• **What to produce**
From the records below, extract only the lines running from the line with "461.l.595012.t.5 | N/A |" to the line with "461.l.595012.t.9 | N/A |", both lines included, reproducing them exactly.

• **Task data**
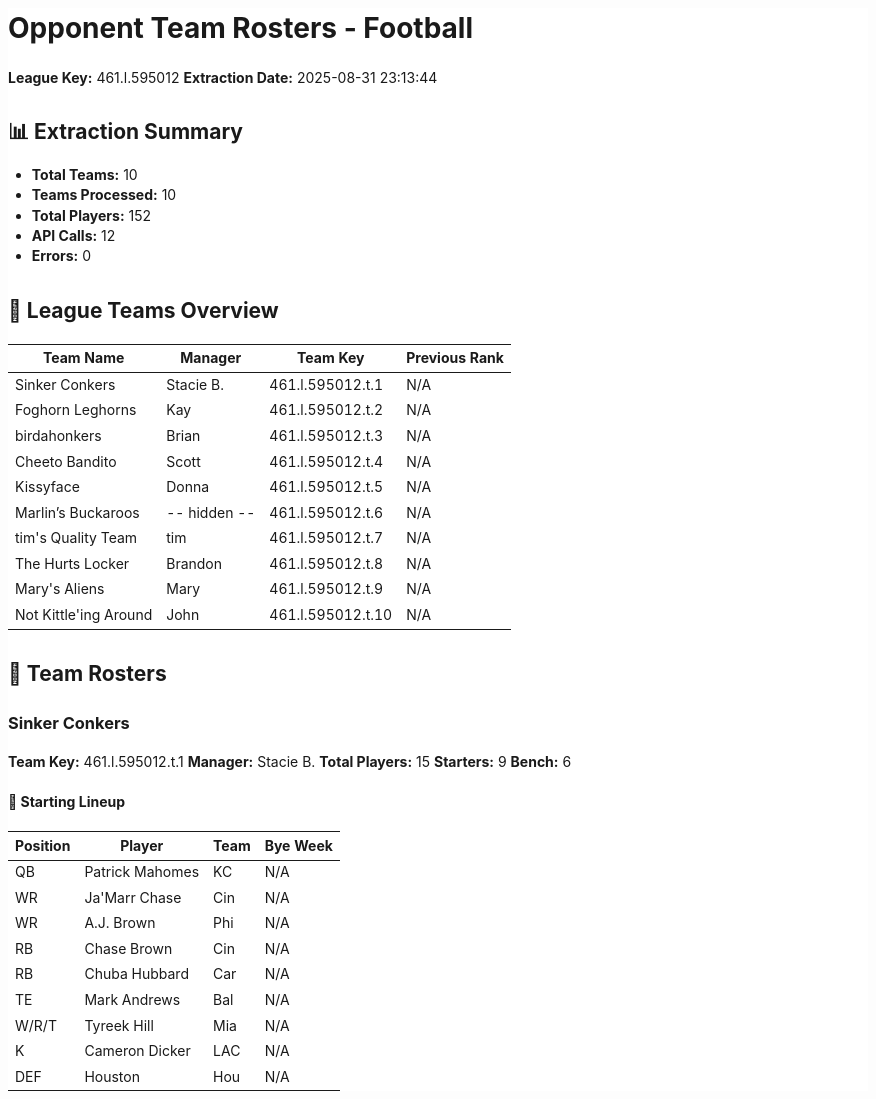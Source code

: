 # Opponent Team Rosters - Football
**League Key:** 461.l.595012
**Extraction Date:** 2025-08-31 23:13:44

## 📊 Extraction Summary
- **Total Teams:** 10
- **Teams Processed:** 10
- **Total Players:** 152
- **API Calls:** 12
- **Errors:** 0

## 👥 League Teams Overview
| Team Name | Manager | Team Key | Previous Rank |
|-----------|---------|----------|---------------|
| Sinker Conkers | Stacie B. | 461.l.595012.t.1 | N/A |
| Foghorn Leghorns | Kay | 461.l.595012.t.2 | N/A |
| birdahonkers | Brian | 461.l.595012.t.3 | N/A |
| Cheeto Bandito | Scott | 461.l.595012.t.4 | N/A |
| Kissyface | Donna | 461.l.595012.t.5 | N/A |
| Marlin’s Buckaroos | -- hidden -- | 461.l.595012.t.6 | N/A |
| tim's Quality Team | tim | 461.l.595012.t.7 | N/A |
| The Hurts Locker | Brandon | 461.l.595012.t.8 | N/A |
| Mary's Aliens | Mary | 461.l.595012.t.9 | N/A |
| Not Kittle'ing Around | John | 461.l.595012.t.10 | N/A |

## 🏈 Team Rosters
### Sinker Conkers
**Team Key:** 461.l.595012.t.1
**Manager:** Stacie B.
**Total Players:** 15
**Starters:** 9
**Bench:** 6

#### 🎯 Starting Lineup
| Position | Player | Team | Bye Week |
|----------|--------|------|----------|
| QB | Patrick Mahomes | KC | N/A |
| WR | Ja'Marr Chase | Cin | N/A |
| WR | A.J. Brown | Phi | N/A |
| RB | Chase Brown | Cin | N/A |
| RB | Chuba Hubbard | Car | N/A |
| TE | Mark Andrews | Bal | N/A |
| W/R/T | Tyreek Hill | Mia | N/A |
| K | Cameron Dicker | LAC | N/A |
| DEF | Houston | Hou | N/A |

• **Output for this exercise**
| Kissyface | Donna | 461.l.595012.t.5 | N/A |
| Marlin’s Buckaroos | -- hidden -- | 461.l.595012.t.6 | N/A |
| tim's Quality Team | tim | 461.l.595012.t.7 | N/A |
| The Hurts Locker | Brandon | 461.l.595012.t.8 | N/A |
| Mary's Aliens | Mary | 461.l.595012.t.9 | N/A |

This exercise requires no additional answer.